- WHAT YOU NEED TO DO
Scan the entries below. Report each line where the string "fonction" occurs.

- DATA FOR PROCESSING
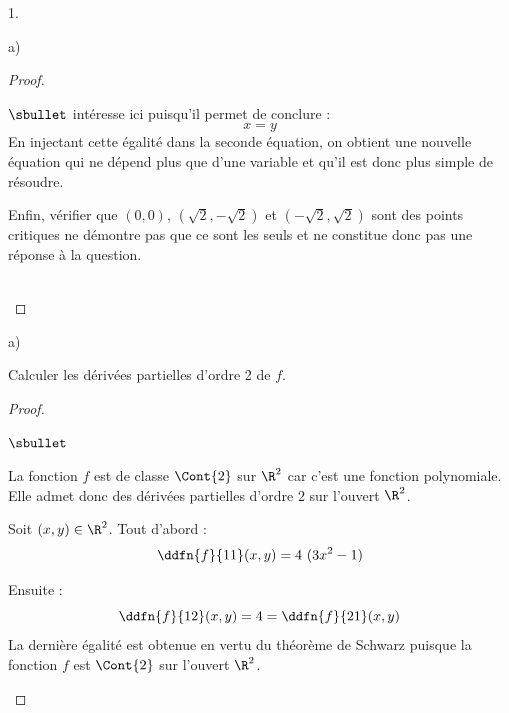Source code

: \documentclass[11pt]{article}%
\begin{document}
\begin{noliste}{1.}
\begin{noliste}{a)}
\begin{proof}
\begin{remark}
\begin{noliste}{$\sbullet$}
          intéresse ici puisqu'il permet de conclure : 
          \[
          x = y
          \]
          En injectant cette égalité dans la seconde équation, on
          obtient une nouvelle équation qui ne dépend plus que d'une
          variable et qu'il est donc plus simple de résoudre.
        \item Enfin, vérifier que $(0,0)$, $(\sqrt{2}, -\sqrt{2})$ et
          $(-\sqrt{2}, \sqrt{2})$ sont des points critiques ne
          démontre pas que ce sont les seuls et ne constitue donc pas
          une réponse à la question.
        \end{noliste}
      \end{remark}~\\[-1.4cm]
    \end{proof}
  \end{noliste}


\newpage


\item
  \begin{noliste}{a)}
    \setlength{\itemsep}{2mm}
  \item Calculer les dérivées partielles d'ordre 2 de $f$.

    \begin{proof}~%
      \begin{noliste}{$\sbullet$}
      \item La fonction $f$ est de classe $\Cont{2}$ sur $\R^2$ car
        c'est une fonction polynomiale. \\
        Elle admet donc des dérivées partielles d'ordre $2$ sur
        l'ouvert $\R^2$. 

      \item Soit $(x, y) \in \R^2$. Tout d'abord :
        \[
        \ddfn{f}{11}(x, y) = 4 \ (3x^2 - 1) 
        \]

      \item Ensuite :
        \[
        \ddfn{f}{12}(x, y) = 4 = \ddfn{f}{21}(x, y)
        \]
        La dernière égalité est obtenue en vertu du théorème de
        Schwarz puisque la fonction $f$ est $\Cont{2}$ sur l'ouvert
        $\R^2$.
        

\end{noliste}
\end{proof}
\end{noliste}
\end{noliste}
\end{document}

* * *

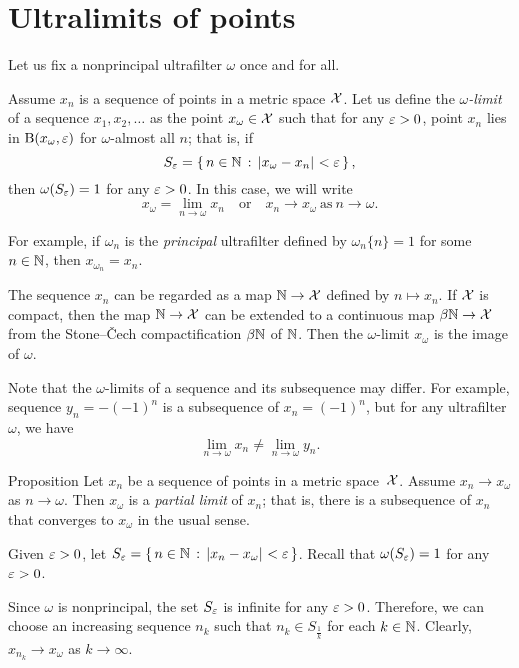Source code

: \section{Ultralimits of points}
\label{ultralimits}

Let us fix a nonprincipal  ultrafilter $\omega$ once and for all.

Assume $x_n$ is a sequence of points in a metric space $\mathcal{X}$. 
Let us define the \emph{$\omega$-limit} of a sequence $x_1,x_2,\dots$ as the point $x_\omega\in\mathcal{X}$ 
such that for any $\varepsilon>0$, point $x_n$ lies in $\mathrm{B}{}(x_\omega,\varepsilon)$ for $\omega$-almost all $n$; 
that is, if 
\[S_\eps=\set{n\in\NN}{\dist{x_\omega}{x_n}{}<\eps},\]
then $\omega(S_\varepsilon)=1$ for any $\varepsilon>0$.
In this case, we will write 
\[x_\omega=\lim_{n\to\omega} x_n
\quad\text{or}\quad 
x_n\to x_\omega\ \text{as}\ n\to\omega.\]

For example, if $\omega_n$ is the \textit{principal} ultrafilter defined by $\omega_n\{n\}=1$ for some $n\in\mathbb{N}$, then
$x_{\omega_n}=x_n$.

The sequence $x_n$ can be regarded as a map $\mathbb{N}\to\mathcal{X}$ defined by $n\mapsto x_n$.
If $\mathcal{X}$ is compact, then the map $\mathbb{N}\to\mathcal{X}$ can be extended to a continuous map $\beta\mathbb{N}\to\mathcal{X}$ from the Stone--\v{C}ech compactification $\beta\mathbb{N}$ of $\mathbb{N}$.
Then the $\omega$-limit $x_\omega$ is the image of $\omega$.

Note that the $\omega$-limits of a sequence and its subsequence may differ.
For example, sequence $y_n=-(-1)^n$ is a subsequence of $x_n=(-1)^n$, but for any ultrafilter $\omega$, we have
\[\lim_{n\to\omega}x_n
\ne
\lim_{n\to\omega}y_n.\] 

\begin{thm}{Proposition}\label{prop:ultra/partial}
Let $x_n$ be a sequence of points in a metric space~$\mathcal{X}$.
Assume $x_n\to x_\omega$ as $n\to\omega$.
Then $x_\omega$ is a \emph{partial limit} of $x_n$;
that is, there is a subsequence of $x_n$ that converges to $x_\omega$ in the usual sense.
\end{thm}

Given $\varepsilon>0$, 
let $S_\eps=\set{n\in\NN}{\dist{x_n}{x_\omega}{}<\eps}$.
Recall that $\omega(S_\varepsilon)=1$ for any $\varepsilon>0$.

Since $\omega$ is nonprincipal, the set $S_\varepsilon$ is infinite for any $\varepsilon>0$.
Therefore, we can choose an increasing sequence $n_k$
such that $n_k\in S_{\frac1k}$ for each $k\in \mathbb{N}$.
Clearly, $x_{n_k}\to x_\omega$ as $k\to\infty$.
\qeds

- WRITTEN ANSWER
      \item La fonction $f$ est de classe $\Cont{2}$ sur $\R^2$ car
        c'est une fonction polynomiale. \\
        Schwarz puisque la fonction $f$ est $\Cont{2}$ sur l'ouvert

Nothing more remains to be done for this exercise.